## Activity
Copy nothing but the lines below running from the line containing "### Classroom use" through the line containing "- [Matrizen - Listen", both end lines included.

## Record set
"""

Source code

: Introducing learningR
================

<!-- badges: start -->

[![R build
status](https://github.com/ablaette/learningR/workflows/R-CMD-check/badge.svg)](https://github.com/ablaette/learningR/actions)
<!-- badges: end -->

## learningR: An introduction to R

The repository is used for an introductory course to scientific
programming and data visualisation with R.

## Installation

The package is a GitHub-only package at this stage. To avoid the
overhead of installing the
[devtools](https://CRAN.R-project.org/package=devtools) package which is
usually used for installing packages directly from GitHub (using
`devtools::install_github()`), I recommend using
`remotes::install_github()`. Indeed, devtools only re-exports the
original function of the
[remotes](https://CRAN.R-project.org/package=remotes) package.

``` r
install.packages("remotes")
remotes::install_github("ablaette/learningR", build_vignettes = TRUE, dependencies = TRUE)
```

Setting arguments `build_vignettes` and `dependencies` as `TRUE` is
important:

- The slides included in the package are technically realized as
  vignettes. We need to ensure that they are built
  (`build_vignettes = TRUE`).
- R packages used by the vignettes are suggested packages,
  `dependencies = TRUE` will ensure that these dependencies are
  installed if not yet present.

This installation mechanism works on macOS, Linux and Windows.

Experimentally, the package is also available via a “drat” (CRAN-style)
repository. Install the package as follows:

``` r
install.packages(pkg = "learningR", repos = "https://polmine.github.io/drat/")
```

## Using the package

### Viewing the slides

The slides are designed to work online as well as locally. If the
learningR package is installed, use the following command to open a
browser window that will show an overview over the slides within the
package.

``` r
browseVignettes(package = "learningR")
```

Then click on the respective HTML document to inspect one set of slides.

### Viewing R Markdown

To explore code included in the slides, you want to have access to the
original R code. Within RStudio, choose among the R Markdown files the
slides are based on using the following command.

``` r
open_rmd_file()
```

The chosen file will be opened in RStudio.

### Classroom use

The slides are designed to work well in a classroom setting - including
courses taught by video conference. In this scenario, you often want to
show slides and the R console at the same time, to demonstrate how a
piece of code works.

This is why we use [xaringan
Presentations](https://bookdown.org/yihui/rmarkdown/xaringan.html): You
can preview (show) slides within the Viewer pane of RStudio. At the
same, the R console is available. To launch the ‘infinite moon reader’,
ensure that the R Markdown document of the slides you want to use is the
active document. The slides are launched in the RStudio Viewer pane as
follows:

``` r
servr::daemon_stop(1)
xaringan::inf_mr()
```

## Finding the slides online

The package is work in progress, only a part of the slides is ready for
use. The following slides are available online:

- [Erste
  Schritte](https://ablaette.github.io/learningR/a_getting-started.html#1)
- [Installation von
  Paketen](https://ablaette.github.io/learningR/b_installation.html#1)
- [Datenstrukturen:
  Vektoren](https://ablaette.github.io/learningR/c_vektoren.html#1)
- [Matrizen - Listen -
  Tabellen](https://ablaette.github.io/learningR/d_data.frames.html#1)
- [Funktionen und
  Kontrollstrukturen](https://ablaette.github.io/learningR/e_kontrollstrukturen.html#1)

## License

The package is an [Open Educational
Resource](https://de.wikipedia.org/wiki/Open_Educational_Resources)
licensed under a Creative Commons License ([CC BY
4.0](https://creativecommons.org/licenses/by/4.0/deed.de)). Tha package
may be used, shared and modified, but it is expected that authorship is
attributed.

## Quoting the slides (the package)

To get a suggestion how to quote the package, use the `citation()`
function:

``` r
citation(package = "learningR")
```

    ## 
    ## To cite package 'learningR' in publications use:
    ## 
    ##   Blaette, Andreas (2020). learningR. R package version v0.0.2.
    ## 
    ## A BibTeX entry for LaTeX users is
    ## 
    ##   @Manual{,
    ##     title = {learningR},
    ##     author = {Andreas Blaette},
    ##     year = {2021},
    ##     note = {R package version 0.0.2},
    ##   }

"""

## Response to this task
### Classroom use

The slides are designed to work well in a classroom setting - including
courses taught by video conference. In this scenario, you often want to
show slides and the R console at the same time, to demonstrate how a
piece of code works.

This is why we use [xaringan
Presentations](https://bookdown.org/yihui/rmarkdown/xaringan.html): You
can preview (show) slides within the Viewer pane of RStudio. At the
same, the R console is available. To launch the ‘infinite moon reader’,
ensure that the R Markdown document of the slides you want to use is the
active document. The slides are launched in the RStudio Viewer pane as
follows:

``` r
servr::daemon_stop(1)
xaringan::inf_mr()
```

## Finding the slides online

The package is work in progress, only a part of the slides is ready for
use. The following slides are available online:

- [Erste
  Schritte](https://ablaette.github.io/learningR/a_getting-started.html#1)
- [Installation von
  Paketen](https://ablaette.github.io/learningR/b_installation.html#1)
- [Datenstrukturen:
  Vektoren](https://ablaette.github.io/learningR/c_vektoren.html#1)
- [Matrizen - Listen -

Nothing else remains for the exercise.